Accidents at sea

CRIEPI estimated the consequences of a radioactive release from irradiated nuclear fuel, high level waste, and plutonium due to the loss of the transport package into the deep ocean and into shallow seas off the north-east coast of Japan. In both cases it was assumed that no action was taken to recover the lost package. Submergence of the flask to a depth of 2500 m was assumed after loss into the deep ocean. Loss into shallow coastal waters was assumed to result in flask submergence to a depth of 200 m. Radioactive release into the deep ocean was conservatively modelled assuming that the release rate was controlled solely by leaching of radionuclides from the bulk material matrix with no credit taken for retardation of release by fuel rods, canisters, and/or the radioactive material package. For a radioactive release after a package had been submerged into shallow waters, any retarding effect of fuel cladding or canisters was neglected. Instead, leaching of radionuclides was assumed to cause the water in the package to become saturated by the radionuclides in the radioactive material being shipped; the release of radionuclides-saturated water from the flask was controlled by the buoyancy-driven flow of water that ran through the gap in the failed o-ring seal of the package.

Once released into the ocean, the concentration of radionuclides was estimated using a multi-compartment flow model [31] for deep ocean release and ocean current data [32] for near shore release.

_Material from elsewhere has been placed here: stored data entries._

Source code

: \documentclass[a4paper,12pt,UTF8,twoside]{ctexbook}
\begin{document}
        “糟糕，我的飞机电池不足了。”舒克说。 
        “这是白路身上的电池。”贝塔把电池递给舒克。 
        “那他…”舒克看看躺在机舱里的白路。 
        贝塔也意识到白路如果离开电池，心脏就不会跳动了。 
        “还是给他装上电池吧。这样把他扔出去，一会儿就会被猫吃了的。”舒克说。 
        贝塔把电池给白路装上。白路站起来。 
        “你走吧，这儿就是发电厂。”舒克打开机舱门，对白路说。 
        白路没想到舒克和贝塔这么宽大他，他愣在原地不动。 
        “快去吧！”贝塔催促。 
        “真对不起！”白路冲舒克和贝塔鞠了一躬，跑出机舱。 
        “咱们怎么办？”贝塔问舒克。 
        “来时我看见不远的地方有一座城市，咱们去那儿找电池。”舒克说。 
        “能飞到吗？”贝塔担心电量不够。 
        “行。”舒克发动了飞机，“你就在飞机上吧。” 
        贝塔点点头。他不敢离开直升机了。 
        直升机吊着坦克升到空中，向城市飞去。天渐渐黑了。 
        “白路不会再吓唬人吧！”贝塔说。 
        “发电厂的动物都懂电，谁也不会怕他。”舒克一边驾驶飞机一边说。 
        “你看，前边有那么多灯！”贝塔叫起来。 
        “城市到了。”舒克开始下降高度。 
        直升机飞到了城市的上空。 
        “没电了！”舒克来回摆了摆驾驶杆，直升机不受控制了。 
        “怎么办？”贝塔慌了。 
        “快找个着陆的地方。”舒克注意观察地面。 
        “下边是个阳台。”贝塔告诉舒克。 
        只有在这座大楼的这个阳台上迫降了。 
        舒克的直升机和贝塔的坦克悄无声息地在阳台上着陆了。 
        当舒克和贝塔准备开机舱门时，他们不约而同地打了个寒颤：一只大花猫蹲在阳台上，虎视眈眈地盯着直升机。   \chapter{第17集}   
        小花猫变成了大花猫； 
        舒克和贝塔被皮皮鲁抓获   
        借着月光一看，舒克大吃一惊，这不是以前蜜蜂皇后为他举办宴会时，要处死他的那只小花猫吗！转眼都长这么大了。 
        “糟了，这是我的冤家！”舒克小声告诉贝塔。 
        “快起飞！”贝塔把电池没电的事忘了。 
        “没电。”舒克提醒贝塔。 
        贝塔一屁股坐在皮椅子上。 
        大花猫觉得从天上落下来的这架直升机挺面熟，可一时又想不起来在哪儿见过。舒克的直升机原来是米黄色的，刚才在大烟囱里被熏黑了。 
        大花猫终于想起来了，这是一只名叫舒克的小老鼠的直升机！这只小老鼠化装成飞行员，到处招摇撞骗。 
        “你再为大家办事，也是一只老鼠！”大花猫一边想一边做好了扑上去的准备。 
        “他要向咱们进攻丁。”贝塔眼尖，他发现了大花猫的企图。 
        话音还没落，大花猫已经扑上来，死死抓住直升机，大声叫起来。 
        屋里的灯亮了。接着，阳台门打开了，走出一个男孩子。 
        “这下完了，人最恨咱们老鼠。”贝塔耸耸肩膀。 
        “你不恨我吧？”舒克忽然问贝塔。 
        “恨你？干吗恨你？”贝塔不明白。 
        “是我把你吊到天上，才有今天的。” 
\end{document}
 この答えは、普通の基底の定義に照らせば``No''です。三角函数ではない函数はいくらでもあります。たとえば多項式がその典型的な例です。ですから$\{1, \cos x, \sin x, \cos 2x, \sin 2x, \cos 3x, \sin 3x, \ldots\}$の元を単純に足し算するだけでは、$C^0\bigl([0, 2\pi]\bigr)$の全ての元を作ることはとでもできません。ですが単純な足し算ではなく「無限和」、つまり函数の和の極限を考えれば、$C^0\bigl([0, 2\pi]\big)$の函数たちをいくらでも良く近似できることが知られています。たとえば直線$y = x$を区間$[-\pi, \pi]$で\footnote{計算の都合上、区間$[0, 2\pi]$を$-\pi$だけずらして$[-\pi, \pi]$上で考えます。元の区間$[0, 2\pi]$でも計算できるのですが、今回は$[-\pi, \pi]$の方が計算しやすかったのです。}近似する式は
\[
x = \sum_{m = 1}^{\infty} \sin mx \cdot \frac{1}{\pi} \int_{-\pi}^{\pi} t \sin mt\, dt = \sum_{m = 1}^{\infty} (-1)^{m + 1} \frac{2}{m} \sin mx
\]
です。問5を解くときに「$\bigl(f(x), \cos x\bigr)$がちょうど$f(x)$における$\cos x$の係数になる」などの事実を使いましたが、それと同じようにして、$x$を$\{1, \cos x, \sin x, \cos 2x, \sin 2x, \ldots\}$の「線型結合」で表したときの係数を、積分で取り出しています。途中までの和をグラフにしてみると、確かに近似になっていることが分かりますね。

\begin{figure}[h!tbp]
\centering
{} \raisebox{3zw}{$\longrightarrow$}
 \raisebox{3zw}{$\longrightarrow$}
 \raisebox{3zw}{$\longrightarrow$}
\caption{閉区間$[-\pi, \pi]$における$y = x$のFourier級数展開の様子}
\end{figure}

The maximum calculated surface concentrations of radionuclides were then used as input to a marine food pathway model [33, 34], which in turn provided doses for individuals whose diet followed a Japanese market basket developed by the Nuclear Safety Committee of Japan and who ate only maximally contaminated marine foods that had become contaminated due to the hypothetical loss of the package into the ocean. Table XXV presents the ‘maximally exposed individual doses’ estimated with the aid of these calculations.

TABLE XXV. CRIEPI ESTIMATES OF ‘MAXIMALLY EXPOSED INDIVIDUAL DOSE’

RESULTING FROM THE LOSS OF A RAM PACKAGE INTO THE OCEAN

Nuclear material Quantity Accident

location Submergence ‘Maximally ^(a)

High level waste 1 flask: 28 canisters Near shore At sea (a) “Maximally” means here that all seafood that has been ingested is assumed to be contaminated.

7.4.2. IPSN-CEPN study

IPSN-CEPN used the POSEIDON code [21, 22] to estimate the ‘maximally exposed individual doses’ that might result if 1 kg of plutonium powder containing about 4 × 10¹⁴ Bq of Pu nuclides and Am-241 was released into the western English Channel during a shipping accident. The compartment model implemented in the POSEIDON code models flows between well-mixed compartments and within each compartment adsorption and scavenging of radionuclides by sediments, sediment resuspension, dissolution of adsorbed radionuclides, and entry of radionuclides into marine food chains due to uptake of contaminated water and sediments by marine plants and organisms. Consumption of contaminated marine foods is compared against a market basket for reference population groups that allows doses to be calculated for individuals in the groups who eat seafood caught only from specific ocean regions (ocean compartments). Table XXVI presents the results of these calculations using the POSEIDON code.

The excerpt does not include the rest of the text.